Collected data
——

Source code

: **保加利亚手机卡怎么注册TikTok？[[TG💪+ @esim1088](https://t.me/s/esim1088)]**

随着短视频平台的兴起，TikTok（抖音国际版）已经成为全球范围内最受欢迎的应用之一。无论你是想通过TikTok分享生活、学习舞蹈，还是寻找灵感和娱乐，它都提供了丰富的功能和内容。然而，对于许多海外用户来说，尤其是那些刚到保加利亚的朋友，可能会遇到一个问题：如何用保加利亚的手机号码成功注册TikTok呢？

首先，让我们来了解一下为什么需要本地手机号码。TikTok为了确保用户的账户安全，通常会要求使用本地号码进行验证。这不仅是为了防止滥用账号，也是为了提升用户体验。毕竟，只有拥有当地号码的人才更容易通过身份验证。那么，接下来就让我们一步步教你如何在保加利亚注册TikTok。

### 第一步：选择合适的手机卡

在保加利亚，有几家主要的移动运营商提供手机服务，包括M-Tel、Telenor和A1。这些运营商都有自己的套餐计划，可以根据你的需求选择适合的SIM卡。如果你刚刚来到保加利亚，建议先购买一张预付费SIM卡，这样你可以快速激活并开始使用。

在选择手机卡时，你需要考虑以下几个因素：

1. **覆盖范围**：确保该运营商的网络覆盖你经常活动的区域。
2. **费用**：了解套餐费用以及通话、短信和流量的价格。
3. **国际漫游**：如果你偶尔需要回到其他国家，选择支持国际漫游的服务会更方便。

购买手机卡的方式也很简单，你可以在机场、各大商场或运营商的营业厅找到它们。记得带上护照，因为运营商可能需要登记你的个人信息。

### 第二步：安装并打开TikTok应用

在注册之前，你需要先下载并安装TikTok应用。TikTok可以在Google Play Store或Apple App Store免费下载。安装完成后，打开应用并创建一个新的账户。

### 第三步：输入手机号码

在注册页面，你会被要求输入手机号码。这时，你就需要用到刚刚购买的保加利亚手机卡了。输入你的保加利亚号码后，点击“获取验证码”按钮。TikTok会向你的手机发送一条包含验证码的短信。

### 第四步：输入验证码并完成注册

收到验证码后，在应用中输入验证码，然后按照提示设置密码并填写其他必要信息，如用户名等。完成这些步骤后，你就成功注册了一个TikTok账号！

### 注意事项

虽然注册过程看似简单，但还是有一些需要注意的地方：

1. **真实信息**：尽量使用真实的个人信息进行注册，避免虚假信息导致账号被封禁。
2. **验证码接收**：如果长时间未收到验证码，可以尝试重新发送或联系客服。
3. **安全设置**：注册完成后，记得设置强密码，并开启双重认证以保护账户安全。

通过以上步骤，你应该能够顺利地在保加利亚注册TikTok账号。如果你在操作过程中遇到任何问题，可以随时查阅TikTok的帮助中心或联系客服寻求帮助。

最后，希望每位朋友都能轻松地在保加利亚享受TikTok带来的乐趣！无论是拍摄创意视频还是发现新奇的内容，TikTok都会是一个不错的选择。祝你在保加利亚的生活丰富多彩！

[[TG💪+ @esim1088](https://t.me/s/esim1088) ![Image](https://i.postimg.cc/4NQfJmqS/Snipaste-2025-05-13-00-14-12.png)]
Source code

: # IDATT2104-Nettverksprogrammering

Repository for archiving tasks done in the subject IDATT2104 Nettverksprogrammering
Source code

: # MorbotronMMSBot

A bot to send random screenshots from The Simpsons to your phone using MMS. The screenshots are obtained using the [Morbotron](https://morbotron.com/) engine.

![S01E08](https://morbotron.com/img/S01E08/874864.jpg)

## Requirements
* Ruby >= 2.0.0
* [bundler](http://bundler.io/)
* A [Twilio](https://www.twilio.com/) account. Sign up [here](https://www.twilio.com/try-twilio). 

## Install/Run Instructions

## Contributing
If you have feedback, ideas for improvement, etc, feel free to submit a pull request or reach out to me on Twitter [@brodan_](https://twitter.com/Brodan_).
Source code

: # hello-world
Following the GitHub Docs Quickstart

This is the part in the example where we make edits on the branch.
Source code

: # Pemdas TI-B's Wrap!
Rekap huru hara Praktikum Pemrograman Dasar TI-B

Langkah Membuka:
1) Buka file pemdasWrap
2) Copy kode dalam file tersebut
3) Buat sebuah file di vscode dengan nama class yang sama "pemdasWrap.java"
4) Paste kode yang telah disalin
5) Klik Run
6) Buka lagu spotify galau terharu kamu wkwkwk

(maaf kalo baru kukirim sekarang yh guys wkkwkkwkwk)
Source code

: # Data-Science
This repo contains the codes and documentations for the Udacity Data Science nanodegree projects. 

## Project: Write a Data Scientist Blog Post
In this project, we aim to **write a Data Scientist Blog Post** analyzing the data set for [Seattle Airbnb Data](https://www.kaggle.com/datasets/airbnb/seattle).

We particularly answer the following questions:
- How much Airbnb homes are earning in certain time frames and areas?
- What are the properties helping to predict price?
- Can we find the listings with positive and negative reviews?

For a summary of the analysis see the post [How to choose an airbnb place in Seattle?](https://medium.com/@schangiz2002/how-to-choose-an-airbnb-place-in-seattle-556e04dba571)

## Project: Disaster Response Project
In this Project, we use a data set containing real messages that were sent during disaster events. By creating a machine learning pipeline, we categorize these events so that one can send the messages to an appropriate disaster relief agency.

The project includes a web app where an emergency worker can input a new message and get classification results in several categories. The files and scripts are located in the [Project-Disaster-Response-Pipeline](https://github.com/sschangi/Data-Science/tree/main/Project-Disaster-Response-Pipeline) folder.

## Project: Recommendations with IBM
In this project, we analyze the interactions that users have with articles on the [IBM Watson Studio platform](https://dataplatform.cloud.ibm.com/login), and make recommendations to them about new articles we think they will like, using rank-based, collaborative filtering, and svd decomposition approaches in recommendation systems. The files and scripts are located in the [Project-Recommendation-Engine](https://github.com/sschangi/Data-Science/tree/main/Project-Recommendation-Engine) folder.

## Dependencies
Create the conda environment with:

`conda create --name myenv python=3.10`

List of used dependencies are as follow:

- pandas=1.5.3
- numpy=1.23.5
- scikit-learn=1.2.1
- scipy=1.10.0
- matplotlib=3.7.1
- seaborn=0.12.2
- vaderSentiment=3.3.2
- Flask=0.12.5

——

■ Work order:
Return, exactly, the lines from the first line of the records above to the line containing "在选择手机卡时，你需要考虑以下几个因素：", both included.

■ Response area:
Source code

: **保加利亚手机卡怎么注册TikTok？[[TG💪+ @esim1088](https://t.me/s/esim1088)]**

随着短视频平台的兴起，TikTok（抖音国际版）已经成为全球范围内最受欢迎的应用之一。无论你是想通过TikTok分享生活、学习舞蹈，还是寻找灵感和娱乐，它都提供了丰富的功能和内容。然而，对于许多海外用户来说，尤其是那些刚到保加利亚的朋友，可能会遇到一个问题：如何用保加利亚的手机号码成功注册TikTok呢？

首先，让我们来了解一下为什么需要本地手机号码。TikTok为了确保用户的账户安全，通常会要求使用本地号码进行验证。这不仅是为了防止滥用账号，也是为了提升用户体验。毕竟，只有拥有当地号码的人才更容易通过身份验证。那么，接下来就让我们一步步教你如何在保加利亚注册TikTok。

### 第一步：选择合适的手机卡

在保加利亚，有几家主要的移动运营商提供手机服务，包括M-Tel、Telenor和A1。这些运营商都有自己的套餐计划，可以根据你的需求选择适合的SIM卡。如果你刚刚来到保加利亚，建议先购买一张预付费SIM卡，这样你可以快速激活并开始使用。

在选择手机卡时，你需要考虑以下几个因素：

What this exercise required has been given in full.